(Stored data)
···
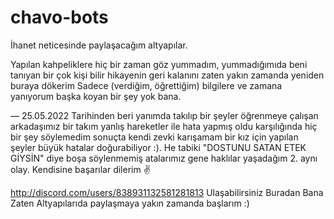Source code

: # chavo-bots

İhanet neticesinde paylaşacağım altyapılar.

Yapılan kahpeliklere hiç bir zaman göz yummadım, yummadığımıda beni tanıyan bir çok kişi bilir hikayenin geri kalanını zaten yakın zamanda yeniden buraya dökerim
Sadece (verdiğim, öğrettiğim) bilgilere ve zamana yanıyorum başka koyan bir şey yok bana.

 — 25.05.2022 Tarihinden beri yanımda takılıp bir şeyler öğrenmeye çalışan arkadaşımız bir takım yanlış hareketler ile  hata yapmış oldu karşılığında hiç bir şey söylemedim sonuçta kendi zevki karışamam bir kız için yapılan şeyler büyük hatalar doğurabiliyor :). He tabiki "DOSTUNU SATAN ETEK GİYSİN" diye boşa söylenmemiş atalarımız gene haklılar yaşadağım 2. aynı olay. Kendisine başarılar dilerim :v:

http://discord.com/users/838931132581281813 Ulaşabilirsiniz Buradan Bana Zaten
Altyapılarıda paylaşmaya yakın zamanda başlarım :)
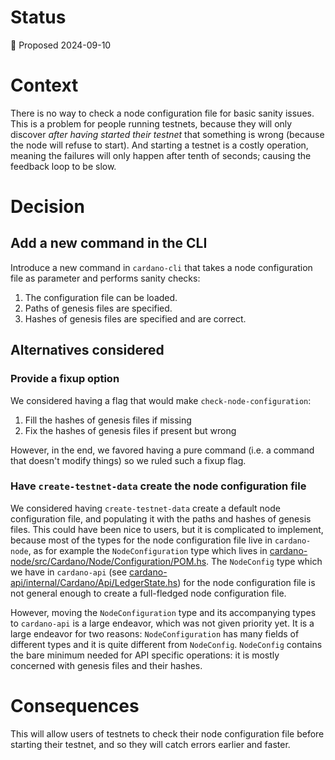 # Status

📜 Proposed 2024-09-10

# Context

There is no way to check a node configuration file for basic sanity issues. This is a problem for people running testnets, because they will only discover _after having started their testnet_ that something is wrong (because the node will refuse to start). And starting a testnet is a costly operation, meaning the failures will only happen after tenth of seconds; causing the feedback loop to be slow.

# Decision

## Add a new command in the CLI

Introduce a new command in `cardano-cli` that takes a node configuration file as parameter and performs sanity checks:

1. The configuration file can be loaded.
2. Paths of genesis files are specified.
3. Hashes of genesis files are specified and are correct.

## Alternatives considered

### Provide a fixup option

We considered having a flag that would make `check-node-configuration`:

1. Fill the hashes of genesis files if missing
2. Fix the hashes of genesis files if present but wrong

However, in the end, we favored having a pure command (i.e. a command that doesn't modify things) so we ruled such a fixup flag.

### Have `create-testnet-data` create the node configuration file

We considered having `create-testnet-data` create a default node configuration file, and populating it with the paths and hashes of genesis files. This could have been nice to users, but it is complicated to implement, because most of the types for the node configuration file live in `cardano-node`, as for example the `NodeConfiguration` type which lives in [cardano-node/src/Cardano/Node/Configuration/POM.hs](https://github.com/IntersectMBO/cardano-node/blob/ef5f0a9ed52d969b3753c96955add25b9e08f02d/cardano-node/src/Cardano/Node/Configuration/POM.hs#L87). The `NodeConfig` type which we have in `cardano-api` (see [cardano-api/internal/Cardano/Api/LedgerState.hs](https://github.com/IntersectMBO/cardano-api/blob/4dde2e65c496f989f079354f407e7617563f4bc7/cardano-api/internal/Cardano/Api/LedgerState.hs#L1048)) for the node configuration file is not general enough to create a full-fledged node configuration file.

However, moving the `NodeConfiguration` type and its accompanying types to `cardano-api` is a large endeavor, which was not given priority yet. It is a large endeavor for two reasons: `NodeConfiguration` has many fields of different types and it is quite different from `NodeConfig`. `NodeConfig` contains the bare minimum needed for API specific operations: it is mostly concerned with genesis files and their hashes.

# Consequences

This will allow users of testnets to check their node configuration file before starting their testnet, and so they will catch errors earlier and faster.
···
# WHAT THE TASK ASKS
A verbatim transcription is needed of the lines above, starting at the line with "Introduce a new" and ending at the line with "node configuration file.", both included, and of nothing else.

# RESULT BELOW
Introduce a new command in `cardano-cli` that takes a node configuration file as parameter and performs sanity checks:

1. The configuration file can be loaded.
2. Paths of genesis files are specified.
3. Hashes of genesis files are specified and are correct.

## Alternatives considered

### Provide a fixup option

We considered having a flag that would make `check-node-configuration`:

1. Fill the hashes of genesis files if missing
2. Fix the hashes of genesis files if present but wrong

However, in the end, we favored having a pure command (i.e. a command that doesn't modify things) so we ruled such a fixup flag.

### Have `create-testnet-data` create the node configuration file

We considered having `create-testnet-data` create a default node configuration file, and populating it with the paths and hashes of genesis files. This could have been nice to users, but it is complicated to implement, because most of the types for the node configuration file live in `cardano-node`, as for example the `NodeConfiguration` type which lives in [cardano-node/src/Cardano/Node/Configuration/POM.hs](https://github.com/IntersectMBO/cardano-node/blob/ef5f0a9ed52d969b3753c96955add25b9e08f02d/cardano-node/src/Cardano/Node/Configuration/POM.hs#L87). The `NodeConfig` type which we have in `cardano-api` (see [cardano-api/internal/Cardano/Api/LedgerState.hs](https://github.com/IntersectMBO/cardano-api/blob/4dde2e65c496f989f079354f407e7617563f4bc7/cardano-api/internal/Cardano/Api/LedgerState.hs#L1048)) for the node configuration file is not general enough to create a full-fledged node configuration file.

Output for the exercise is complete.